Prudential Financial efforts to “reposition” its business strategy are on track or ahead of schedule, executives said, and the results are reflected in strong third quarter results that significantly beat Wall Street estimates.
Chairman and CEO Charles Lowrey said a previously announced plan to achieve cost savings of $750 million by 2023 already achieved $590 million in reductions by the end of the quarter (it had earmarked $500 million).
Combined with the sales of its full-service recordkeeping business and agreements to sell a portion of its traditional variable annuities lines, the insurance giant reported net income of $1.53 billion, or $3.90 per share, compared to $1.48 billion, or $3.70 per share, in the third quarter 2020.
The results outpaced an analyst consensus per share estimate by $1.17, something the company has a track record of accomplishing about 90 percent of the time over the last two years.
“We made significant progress executing against our transformation strategy to become a higher growth, less market sensitive, and more nimble company,” Lowrey said in a conference call following this morning.
The results were helped by strong investment performance across all its lines of business as well as increased fees and a high demand for its products worldwide, Lowery said.
The pandemic, however, took a toll on its group life and disability insurance results, which reported an adjusted operating loss of $135 million compared to net income of $22 million for the year-ago quarter.
The weakening was almost wholly attributed to underwriting losses from COVID-19. The Delta variant, in particular, was more deadly than expected, with more than three times the estimated fatalities in the 35-to-54-year-old category, according to Andy Sullivan, executive vice president and head of U.S. Businesses.

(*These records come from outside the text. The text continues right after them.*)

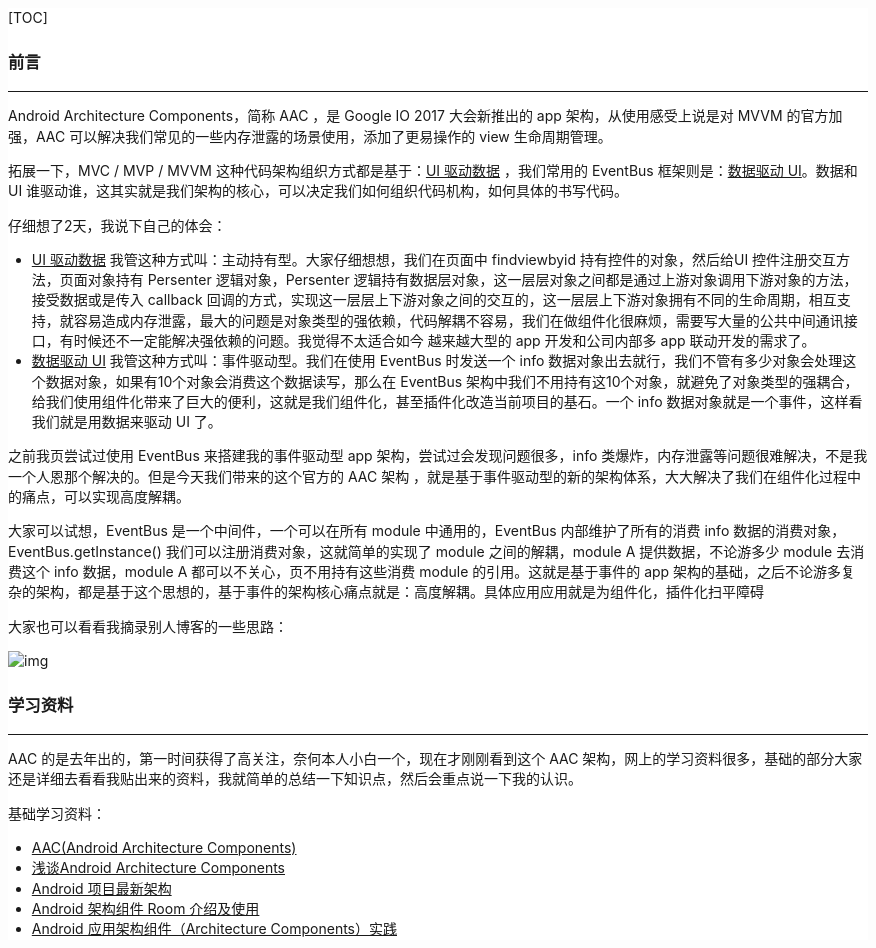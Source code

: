 [TOC]

### 前言

------

Android Architecture Components，简称 AAC ，是 Google IO 2017 大会新推出的 app 架构，从使用感受上说是对 MVVM 的官方加强，AAC 可以解决我们常见的一些内存泄露的场景使用，添加了更易操作的 view 生命周期管理。

拓展一下，MVC / MVP / MVVM 这种代码架构组织方式都是基于：[UI 驱动数据]() ，我们常用的 EventBus 框架则是：[数据驱动 UI]()。数据和 UI 谁驱动谁，这其实就是我们架构的核心，可以决定我们如何组织代码机构，如何具体的书写代码。

仔细想了2天，我说下自己的体会：

- [UI 驱动数据]()
  我管这种方式叫：主动持有型。大家仔细想想，我们在页面中 findviewbyid 持有控件的对象，然后给UI 控件注册交互方法，页面对象持有 Persenter 逻辑对象，Persenter 逻辑持有数据层对象，这一层层对象之间都是通过上游对象调用下游对象的方法，接受数据或是传入 callback 回调的方式，实现这一层层上下游对象之间的交互的，这一层层上下游对象拥有不同的生命周期，相互支持，就容易造成内存泄露，最大的问题是对象类型的强依赖，代码解耦不容易，我们在做组件化很麻烦，需要写大量的公共中间通讯接口，有时候还不一定能解决强依赖的问题。我觉得不太适合如今 越来越大型的 app 开发和公司内部多 app 联动开发的需求了。
- [数据驱动 UI]()
  我管这种方式叫：事件驱动型。我们在使用 EventBus 时发送一个 info 数据对象出去就行，我们不管有多少对象会处理这个数据对象，如果有10个对象会消费这个数据读写，那么在 EventBus 架构中我们不用持有这10个对象，就避免了对象类型的强耦合，给我们使用组件化带来了巨大的便利，这就是我们组件化，甚至插件化改造当前项目的基石。一个 info 数据对象就是一个事件，这样看我们就是用数据来驱动 UI 了。

之前我页尝试过使用 EventBus 来搭建我的事件驱动型 app 架构，尝试过会发现问题很多，info 类爆炸，内存泄露等问题很难解决，不是我一个人恩那个解决的。但是今天我们带来的这个官方的 AAC 架构 ，就是基于事件驱动型的新的架构体系，大大解决了我们在组件化过程中的痛点，可以实现高度解耦。

大家可以试想，EventBus 是一个中间件，一个可以在所有 module 中通用的，EventBus 内部维护了所有的消费 info 数据的消费对象，EventBus.getInstance() 我们可以注册消费对象，这就简单的实现了 module 之间的解耦，module A 提供数据，不论游多少 module 去消费这个 info 数据，module A 都可以不关心，页不用持有这些消费 module 的引用。这就是基于事件的 app 架构的基础，之后不论游多复杂的架构，都是基于这个思想的，基于事件的架构核心痛点就是：高度解耦。具体应用应用就是为组件化，插件化扫平障碍

大家也可以看看我摘录别人博客的一些思路：



![img](https://tva1.sinaimg.cn/large/008eGmZEly1gn79w9keyij30qv07x0w3.jpg)



### 学习资料

------

AAC 的是去年出的，第一时间获得了高关注，奈何本人小白一个，现在才刚刚看到这个 AAC 架构，网上的学习资料很多，基础的部分大家还是详细去看看我贴出来的资料，我就简单的总结一下知识点，然后会重点说一下我的认识。

基础学习资料：

- [AAC(Android Architecture Components)](https://links.jianshu.com/go?to=http%3A%2F%2Fblog.csdn.net%2Fuser11223344abc%2Farticle%2Fdetails%2F79364274)
- [浅谈Android Architecture Components](https://links.jianshu.com/go?to=http%3A%2F%2Fblog.csdn.net%2Fguijiaoba%2Farticle%2Fdetails%2F73692397%23room)
- [Android 项目最新架构](https://links.jianshu.com/go?to=https%3A%2F%2Fjuejin.im%2Fpost%2F59526e18f265da6c3d6c0ac9)
- [Android 架构组件 Room 介绍及使用](https://links.jianshu.com/go?to=https%3A%2F%2Fmp.weixin.qq.com%2Fs%3F__biz%3DMzIxNzU1Nzk3OQ%3D%3D%26mid%3D2247486728%26idx%3D1%26sn%3De9211eb04079ff6b666d54836b12c913%26chksm%3D97f6b3bca0813aaa5f3bd192d6262af881f99c716c70ad478e3fd16cacc40ecbdebf5aec1435%26mpshare%3D1%26scene%3D1%26srcid%3D03223t4AI3bv45HpgISuqszH%26key%3Db58032bc20cd466d4cd383c86b852adeb36d6a01e394fa7fa6734d7abf586e6d9a88899b3332e0f6318122e1d330587399cf56a09f96ffe2829cb1461c749f09fb5cf50f2379e06a5267a8d29047f115%26ascene%3D0%26uin%3DNTI5MjcyMDk1%26devicetype%3DiMac%2BMacBookPro13%2C1%2BOSX%2BOSX%2B10.12%2Bbuild(16A2323a)%26version%3D12020010%26nettype%3DWIFI%26lang%3Dzh_CN%26fontScale%3D100%26pass_ticket%3DVL%2Frfq0mEoQ%2F6jgN8D8SB0ArE1i%2F5UrPishCl4oKGN2lt%2B%2BHipsFnlkt4EPG8Hse)
- [Android 应用架构组件（Architecture Components）实践](https://links.jianshu.com/go?to=http%3A%2F%2Flijiankun24.com%2FAndroid-%E5%BA%94%E7%94%A8%E6%9E%B6%E6%9E%84%E7%BB%84%E4%BB%B6%EF%BC%88Architecture-Components%EF%BC%89%E5%AE%9E%E8%B7%B5%2F)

“Fifty percent of the impact came from claims in the southern part of the U.S.,” he said.
Nevertheless, the company said its individual life sales continued to be strong with higher variable life sales compared to the year-ago quarter, offset by lower sales of other policies, in particular universal life sales, consistent with its product pivot strategy.
The company noted the continued success of its FlexGuard product line, introduced last year. FlexGuard is a registered index-linked annuity, designed to provide customers with downside protection and the opportunity to grow and accelerate the performance of their retirement assets into the future. More important for Prudential and it is in keeping with its transformation strategy of less interest-rate sensitive instruments.
“Our product pivots have worked well,” said Robert Michael Falzon, vice chairman. FlexGuard sales, “were $1.3 billion in the third quarter, representing 88% of total individual annuity sales.”
Since the launch of FlexGuard in 2020, sales have exceeded $6 billion.
Phasing Out VAs
Executives said the company is committed to significantly reducing the earnings contribution from traditional variable annuities with guaranteed living benefits, an industry-wide trend.
Looking ahead, company executives said they expected the company’s growth outlook was strong, but it would likely come “organically,” as opposed to through mergers and acquisitions as some of its industry peers seem to be doing.
Asked to elaborate, however, Ken Tanji, Prudential’s executive vice president and chief financial officer, said the company wants to be “in the know and in the flow” with respect to potential M&A opportunities, but with $6 billion in capital set aside to fuel growth, there’s no overarching need to expand through buying other companies.
“Only if they make sense for our shareholders and constituents,” Lowrey said.
The company presented a baseline EPS estimate for the fourth quarter of $2.27 per share that included items specific to the quarter that would reduce results by $0.78 per share.